%%

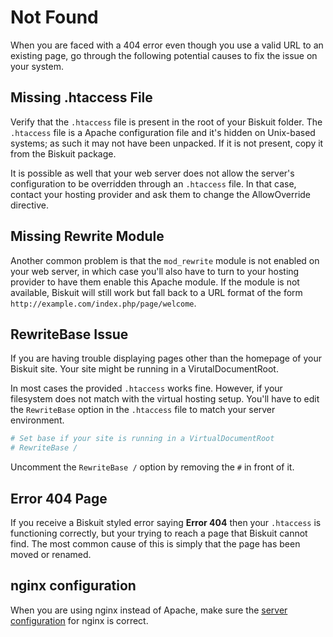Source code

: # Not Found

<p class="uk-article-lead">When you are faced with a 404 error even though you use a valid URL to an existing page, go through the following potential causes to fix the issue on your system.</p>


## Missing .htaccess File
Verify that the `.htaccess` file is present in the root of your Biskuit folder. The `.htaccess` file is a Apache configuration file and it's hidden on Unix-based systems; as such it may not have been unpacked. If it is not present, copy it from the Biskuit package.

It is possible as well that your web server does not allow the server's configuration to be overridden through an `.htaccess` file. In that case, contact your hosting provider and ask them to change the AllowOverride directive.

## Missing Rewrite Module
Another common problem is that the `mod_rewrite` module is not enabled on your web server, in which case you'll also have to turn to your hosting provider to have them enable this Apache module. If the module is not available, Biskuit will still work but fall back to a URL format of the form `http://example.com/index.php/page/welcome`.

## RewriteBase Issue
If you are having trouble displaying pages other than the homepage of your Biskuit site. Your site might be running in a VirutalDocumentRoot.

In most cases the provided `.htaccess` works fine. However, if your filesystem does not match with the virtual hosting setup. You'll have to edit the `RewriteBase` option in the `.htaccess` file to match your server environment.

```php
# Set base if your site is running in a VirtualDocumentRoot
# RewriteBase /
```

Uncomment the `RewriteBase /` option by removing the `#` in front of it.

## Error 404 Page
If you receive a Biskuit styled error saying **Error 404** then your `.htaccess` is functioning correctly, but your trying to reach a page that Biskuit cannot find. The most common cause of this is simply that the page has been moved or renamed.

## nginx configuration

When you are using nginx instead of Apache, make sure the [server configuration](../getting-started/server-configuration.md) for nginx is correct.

%%
%%

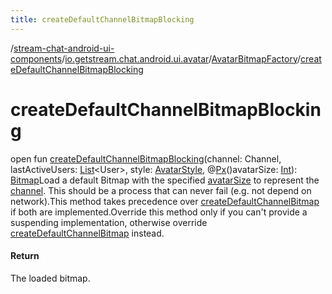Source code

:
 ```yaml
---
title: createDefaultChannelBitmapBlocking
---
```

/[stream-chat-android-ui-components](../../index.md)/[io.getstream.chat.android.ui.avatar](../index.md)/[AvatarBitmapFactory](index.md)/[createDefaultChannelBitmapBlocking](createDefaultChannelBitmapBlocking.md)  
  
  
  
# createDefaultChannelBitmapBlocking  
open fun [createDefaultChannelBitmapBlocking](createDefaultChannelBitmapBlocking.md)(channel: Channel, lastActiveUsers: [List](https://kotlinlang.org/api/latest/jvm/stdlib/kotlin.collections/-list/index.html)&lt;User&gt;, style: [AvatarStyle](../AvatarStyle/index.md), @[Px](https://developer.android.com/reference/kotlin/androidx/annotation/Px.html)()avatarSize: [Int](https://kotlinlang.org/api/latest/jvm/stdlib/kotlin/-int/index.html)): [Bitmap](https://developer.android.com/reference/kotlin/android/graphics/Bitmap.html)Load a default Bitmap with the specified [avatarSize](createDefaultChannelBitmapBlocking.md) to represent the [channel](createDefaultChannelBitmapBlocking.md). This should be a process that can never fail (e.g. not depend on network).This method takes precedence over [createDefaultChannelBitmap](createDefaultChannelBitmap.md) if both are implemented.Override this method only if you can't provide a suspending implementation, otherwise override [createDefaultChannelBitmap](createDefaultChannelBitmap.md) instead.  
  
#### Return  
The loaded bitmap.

%%

▶ _EXERCISE GOAL_: Everything starting at the line containing "## Missing .htaccess File" and ending at the line containing "Verify that the" in the records above should be repeated exactly, and only that.

▶ _ANSWER SECTION_:
## Missing .htaccess File
Verify that the `.htaccess` file is present in the root of your Biskuit folder. The `.htaccess` file is a Apache configuration file and it's hidden on Unix-based systems; as such it may not have been unpacked. If it is not present, copy it from the Biskuit package.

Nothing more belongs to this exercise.